**Exercise**
Say how many lines in the material below hold the word "width", and say nothing else.

**Data provided**
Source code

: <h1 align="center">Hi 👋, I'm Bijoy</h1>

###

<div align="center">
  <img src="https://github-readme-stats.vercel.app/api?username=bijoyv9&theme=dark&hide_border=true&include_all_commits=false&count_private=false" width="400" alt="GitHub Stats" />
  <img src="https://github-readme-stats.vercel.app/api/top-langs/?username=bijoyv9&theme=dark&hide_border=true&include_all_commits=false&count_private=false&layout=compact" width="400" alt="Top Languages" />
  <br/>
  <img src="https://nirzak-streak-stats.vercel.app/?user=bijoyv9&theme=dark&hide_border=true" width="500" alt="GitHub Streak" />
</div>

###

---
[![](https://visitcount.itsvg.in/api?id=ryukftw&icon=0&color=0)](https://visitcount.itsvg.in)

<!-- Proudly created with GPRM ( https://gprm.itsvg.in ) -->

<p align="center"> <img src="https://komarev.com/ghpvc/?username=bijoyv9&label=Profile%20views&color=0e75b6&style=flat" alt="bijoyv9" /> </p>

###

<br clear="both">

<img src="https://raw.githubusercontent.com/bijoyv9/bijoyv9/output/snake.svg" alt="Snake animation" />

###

**Result of the task**
3